• IYAN SOPYAN Department of Pharmaceutical and Technology of Pharmacy, Faculty of Pharmacy, Universitas Padjadjaran, Bandung, Indonesia, Study Center of Dosage Form Development, Faculty of Pharmacy, Universitas Padjadjaran, Bandung, Indonesia
  • DOLIH GOZALI Department of Pharmaceutical and Technology of Pharmacy, Faculty of Pharmacy, Universitas Padjadjaran, Bandung, Indonesia
  • SANDRA MEGANTARA Department of Pharmaceutical Analysis and Medicinal Chemsitry, Faculty of Pharmacy, Universitas Padjadjaran, Bandung, Indonesia
  • RETNO WAHYUNINGRUM Department of Pharmacy, Faculty of Science and Technology, Universitas Sembilanbelas November, Kolaka, Indonesia
  • INSAN SUNAN KS Department of Pharmaceutical and Technology Pharmacy, Faculty of Pharmacy, Universitas Padjadjaran, Bandung, Indonesia



Solubility, Drug, Techniques increase solubility


The most significant aspect of a drug's physicochemical nature is its solubility.
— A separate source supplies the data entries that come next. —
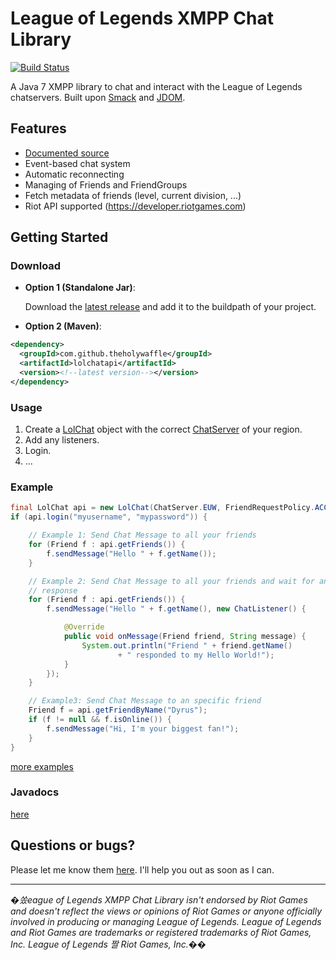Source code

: League of Legends XMPP Chat Library
===================================
[![Build Status](https://travis-ci.org/yeori/League-of-Legends-XMPP-Chat-Library.svg?branch=dev)](https://travis-ci.org/yeori/League-of-Legends-XMPP-Chat-Library)

A Java 7 XMPP library to chat and interact with the League of Legends chatservers. Built upon [Smack](http://www.igniterealtime.org/projects/smack/) and [JDOM](http://www.jdom.org/).

## Features

- [Documented source](http://www.javadoc.io/doc/com.github.theholywaffle/lolchatapi)
- Event-based chat system
- Automatic reconnecting
- Managing of Friends and FriendGroups
- Fetch metadata of friends (level, current division, ...)
- Riot API supported (https://developer.riotgames.com)

## Getting Started

### Download

- **Option 1 (Standalone Jar)**: 

   Download the <a href="https://search.maven.org/remote_content?g=com.github.theholywaffle&a=lolchatapi&v=LATEST&c=with-dependencies" target="_blank">latest release</a> and add it to the buildpath of your project. 

- **Option 2 (Maven)**: 
```xml
<dependency>
  <groupId>com.github.theholywaffle</groupId>
  <artifactId>lolchatapi</artifactId>
  <version><!--latest version--></version>
</dependency>
 ```


### Usage

1. Create a [LolChat](src/main/java/com/github/theholywaffle/lolchatapi/LolChat.java) object with the correct [ChatServer](src/main/java/com/github/theholywaffle/lolchatapi/ChatServer.java) of your region.
2. Add any listeners.
3. Login.
4. ...

### Example

```java
final LolChat api = new LolChat(ChatServer.EUW, FriendRequestPolicy.ACCEPT_ALL, new RiotApiKey("RIOT-API-KEY", RateLimit.DEFAULT));
if (api.login("myusername", "mypassword")) {

	// Example 1: Send Chat Message to all your friends
	for (Friend f : api.getFriends()) {
		f.sendMessage("Hello " + f.getName());
	}

	// Example 2: Send Chat Message to all your friends and wait for an
	// response
	for (Friend f : api.getFriends()) {
		f.sendMessage("Hello " + f.getName(), new ChatListener() {

			@Override
			public void onMessage(Friend friend, String message) {
				System.out.println("Friend " + friend.getName()
						+ " responded to my Hello World!");
			}
		});
	}

	// Example3: Send Chat Message to an specific friend
	Friend f = api.getFriendByName("Dyrus");
	if (f != null && f.isOnline()) {
		f.sendMessage("Hi, I'm your biggest fan!");
	}
}
```

[more examples](example)

### Javadocs

[here](http://www.javadoc.io/doc/com.github.theholywaffle/lolchatapi)

## Questions or bugs?

Please let me know them [here](../../issues). I'll help you out as soon as I can.

___
*�쏬eague of Legends XMPP Chat Library isn't endorsed by Riot Games and doesn't reflect the views or opinions of Riot Games or anyone officially involved in producing or managing League of Legends. League of Legends and Riot Games are trademarks or registered trademarks of Riot Games, Inc. League of Legends 짤 Riot Games, Inc.��*
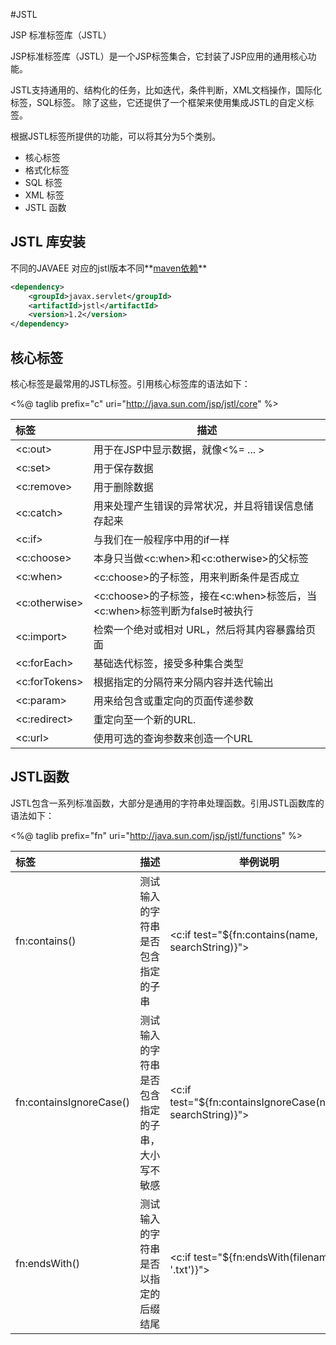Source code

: #JSTL

JSP 标准标签库（JSTL）

JSP标准标签库（JSTL）是一个JSP标签集合，它封装了JSP应用的通用核心功能。

JSTL支持通用的、结构化的任务，比如迭代，条件判断，XML文档操作，国际化标签，SQL标签。 除了这些，它还提供了一个框架来使用集成JSTL的自定义标签。

根据JSTL标签所提供的功能，可以将其分为5个类别。

* 核心标签
* 格式化标签
* SQL 标签
* XML 标签
* JSTL 函数


## JSTL 库安装
不同的JAVAEE 对应的jstl版本不同**[maven依赖](http://www.mvnrepository.com/artifact/javax.servlet/jstl)**
``` xml
<dependency>
    <groupId>javax.servlet</groupId>
    <artifactId>jstl</artifactId>
    <version>1.2</version>
</dependency>

```
## 核心标签

核心标签是最常用的JSTL标签。引用核心标签库的语法如下：

<%@ taglib prefix="c" uri="http://java.sun.com/jsp/jstl/core" %>

| 标签	| 描述	|
|:------|-------|
|\<c:out>|用于在JSP中显示数据，就像<%= ... >	|
|\<c:set>|用于保存数据						|
|\<c:remove>|用于删除数据	|
|\<c:catch>|用来处理产生错误的异常状况，并且将错误信息储存起来|
|\<c:if>|与我们在一般程序中用的if一样|
|\<c:choose>|本身只当做\<c:when>和\<c:otherwise>的父标签|
|\<c:when>|\<c:choose>的子标签，用来判断条件是否成立|
|\<c:otherwise>|\<c:choose>的子标签，接在\<c:when>标签后，当\<c:when>标签判断为false时被执行|
|\<c:import>|检索一个绝对或相对 URL，然后将其内容暴露给页面|
|\<c:forEach>|基础迭代标签，接受多种集合类型|
|\<c:forTokens>|根据指定的分隔符来分隔内容并迭代输出|
|\<c:param>|用来给包含或重定向的页面传递参数|
|\<c:redirect>|重定向至一个新的URL.|
|\<c:url>|使用可选的查询参数来创造一个URL|

## JSTL函数
JSTL包含一系列标准函数，大部分是通用的字符串处理函数。引用JSTL函数库的语法如下：

<%@ taglib prefix="fn" uri="http://java.sun.com/jsp/jstl/functions" %>

| 标签	| 描述	| 举例说明|
|:------|-------|----------|
|fn:contains()|测试输入的字符串是否包含指定的子串|\<c:if test="${fn:contains(name, searchString)}">|
|fn:containsIgnoreCase()|测试输入的字符串是否包含指定的子串，大小写不敏感|\<c:if test="${fn:containsIgnoreCase(name, searchString)}">|
|fn:endsWith()|测试输入的字符串是否以指定的后缀结尾|\<c:if test="${fn:endsWith(filename, '.txt')}">|






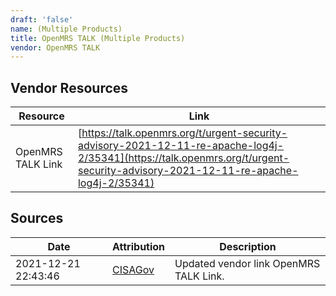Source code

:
 ```yaml
---
draft: 'false'
name: (Multiple Products)
title: OpenMRS TALK (Multiple Products)
vendor: OpenMRS TALK
---
```


## Vendor Resources
| Resource | Link |
| --- | --- |
| OpenMRS TALK Link | [https://talk.openmrs.org/t/urgent-security-advisory-2021-12-11-re-apache-log4j-2/35341](https://talk.openmrs.org/t/urgent-security-advisory-2021-12-11-re-apache-log4j-2/35341) |



## Sources
| Date | Attribution | Description |
| --- | --- | --- |
| 2021-12-21 22:43:46 | [CISAGov](https://raw.githubusercontent.com/cisagov/log4j-affected-db/develop/README.md) | Updated vendor link OpenMRS TALK Link.  |
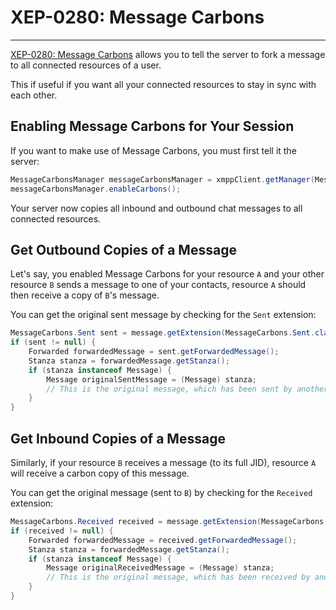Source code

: # XEP-0280: Message Carbons
---

[XEP-0280: Message Carbons][Message Carbons] allows you to tell the server to fork a message to all connected resources of a user.

This if useful if you want all your connected resources to stay in sync with each other.

## Enabling Message Carbons for Your Session

If you want to make use of Message Carbons, you must first tell it the server:

```java
MessageCarbonsManager messageCarbonsManager = xmppClient.getManager(MessageCarbonsManager.class);
messageCarbonsManager.enableCarbons();
```

Your server now copies all inbound and outbound chat messages to all connected resources.

## Get Outbound Copies of a Message

Let's say, you enabled Message Carbons for your resource `A` and your other resource `B` sends a message to one of your contacts, resource `A` should then receive a copy of `B`'s message.

You can get the original sent message by checking for the `Sent` extension:

```java
MessageCarbons.Sent sent = message.getExtension(MessageCarbons.Sent.class);
if (sent != null) {
    Forwarded forwardedMessage = sent.getForwardedMessage();
    Stanza stanza = forwardedMessage.getStanza();
    if (stanza instanceof Message) {
        Message originalSentMessage = (Message) stanza;
        // This is the original message, which has been sent by another resource.
    }
}
```

## Get Inbound Copies of a Message

Similarly, if your resource `B` receives a message (to its full JID), resource `A` will receive a carbon copy of this message.

You can get the original message (sent to `B`) by checking for the `Received` extension:

```java
MessageCarbons.Received received = message.getExtension(MessageCarbons.Received.class);
if (received != null) {
    Forwarded forwardedMessage = received.getForwardedMessage();
    Stanza stanza = forwardedMessage.getStanza();
    if (stanza instanceof Message) {
        Message originalReceivedMessage = (Message) stanza;
        // This is the original message, which has been received by another resource.
    }
}
```

[Message Carbons]: https://xmpp.org/extensions/xep-0280.html "XEP-0280: Message Carbons"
If the medicine is in a dissolved form, it can dissolve and enter the membrane, resulting in a therapeutic effect. The pharmacokinetic phase of the drug in the body, which includes absorption, distribution, metabolism, and excretion, will be correlated with solubility. Some medications, however, have a low solubility. To obtain a therapeutic impact, an effort must be made to increase the drug's solubility. Based on the literature research, the goal of this paper is to explain approaches that can be utilized to improve solubility. In general, physical, chemical, and micelle formation efforts can all be used it to enhance solubility. Particle size reduction, crystal shape modification, and the utilization of matrices in the disperse phase are examples of physical alterations. pH adjustment, buffering, salt formation, complexation, and derivatization all are examples of chemical alterations. The employment of supercritical processes in solutions and also excipients such as surfactants, cosolvents, stabilizing solutions, and others are examples of how micelle formation can be modified.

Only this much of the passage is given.